• [ABOUT THIS TASK]
All of the data should be reproduced word for word, though its pictures must be omitted.

[Data records]
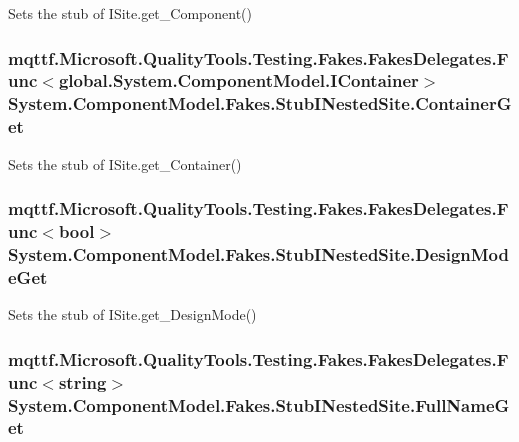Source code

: Sets the stub of I\-Site.\-get\-\_\-\-Component()

\hypertarget{class_system_1_1_component_model_1_1_fakes_1_1_stub_i_nested_site_ad4c329d0a7779a26a210d4db7e3a222f}{
\subsubsection[{Container\-Get}]{\setlength{\rightskip}{0pt plus 5cm}mqttf.\-Microsoft.\-Quality\-Tools.\-Testing.\-Fakes.\-Fakes\-Delegates.\-Func$<$global.\-System.\-Component\-Model.\-I\-Container$>$ System.\-Component\-Model.\-Fakes.\-Stub\-I\-Nested\-Site.\-Container\-Get}}\label{class_system_1_1_component_model_1_1_fakes_1_1_stub_i_nested_site_ad4c329d0a7779a26a210d4db7e3a222f}


Sets the stub of I\-Site.\-get\-\_\-\-Container()

\hypertarget{class_system_1_1_component_model_1_1_fakes_1_1_stub_i_nested_site_ada6b323e64c354e1a040cdb71ae69a24}{
\subsubsection[{Design\-Mode\-Get}]{\setlength{\rightskip}{0pt plus 5cm}mqttf.\-Microsoft.\-Quality\-Tools.\-Testing.\-Fakes.\-Fakes\-Delegates.\-Func$<$bool$>$ System.\-Component\-Model.\-Fakes.\-Stub\-I\-Nested\-Site.\-Design\-Mode\-Get}}\label{class_system_1_1_component_model_1_1_fakes_1_1_stub_i_nested_site_ada6b323e64c354e1a040cdb71ae69a24}


Sets the stub of I\-Site.\-get\-\_\-\-Design\-Mode()

\hypertarget{class_system_1_1_component_model_1_1_fakes_1_1_stub_i_nested_site_a30a51d02a91f9207d87b2c3b76bbbc2d}{
\subsubsection[{Full\-Name\-Get}]{\setlength{\rightskip}{0pt plus 5cm}mqttf.\-Microsoft.\-Quality\-Tools.\-Testing.\-Fakes.\-Fakes\-Delegates.\-Func$<$string$>$ System.\-Component\-Model.\-Fakes.\-Stub\-I\-Nested\-Site.\-Full\-Name\-Get}}\label{class_system_1_1_component_model_1_1_fakes_1_1_stub_i_nested_site_a30a51d02a91f9207d87b2c3b76bbbc2d}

• [EXERCISE RESPONSE]
Source code

: Sets the stub of I\-Site.\-get\-\_\-\-Component()

\hypertarget{class_system_1_1_component_model_1_1_fakes_1_1_stub_i_nested_site_ad4c329d0a7779a26a210d4db7e3a222f}{
\subsubsection[{Container\-Get}]{\setlength{\rightskip}{0pt plus 5cm}mqttf.\-Microsoft.\-Quality\-Tools.\-Testing.\-Fakes.\-Fakes\-Delegates.\-Func$<$global.\-System.\-Component\-Model.\-I\-Container$>$ System.\-Component\-Model.\-Fakes.\-Stub\-I\-Nested\-Site.\-Container\-Get}}\label{class_system_1_1_component_model_1_1_fakes_1_1_stub_i_nested_site_ad4c329d0a7779a26a210d4db7e3a222f}


Sets the stub of I\-Site.\-get\-\_\-\-Container()

\hypertarget{class_system_1_1_component_model_1_1_fakes_1_1_stub_i_nested_site_ada6b323e64c354e1a040cdb71ae69a24}{
\subsubsection[{Design\-Mode\-Get}]{\setlength{\rightskip}{0pt plus 5cm}mqttf.\-Microsoft.\-Quality\-Tools.\-Testing.\-Fakes.\-Fakes\-Delegates.\-Func$<$bool$>$ System.\-Component\-Model.\-Fakes.\-Stub\-I\-Nested\-Site.\-Design\-Mode\-Get}}\label{class_system_1_1_component_model_1_1_fakes_1_1_stub_i_nested_site_ada6b323e64c354e1a040cdb71ae69a24}


Sets the stub of I\-Site.\-get\-\_\-\-Design\-Mode()

\hypertarget{class_system_1_1_component_model_1_1_fakes_1_1_stub_i_nested_site_a30a51d02a91f9207d87b2c3b76bbbc2d}{
\subsubsection[{Full\-Name\-Get}]{\setlength{\rightskip}{0pt plus 5cm}mqttf.\-Microsoft.\-Quality\-Tools.\-Testing.\-Fakes.\-Fakes\-Delegates.\-Func$<$string$>$ System.\-Component\-Model.\-Fakes.\-Stub\-I\-Nested\-Site.\-Full\-Name\-Get}}\label{class_system_1_1_component_model_1_1_fakes_1_1_stub_i_nested_site_a30a51d02a91f9207d87b2c3b76bbbc2d}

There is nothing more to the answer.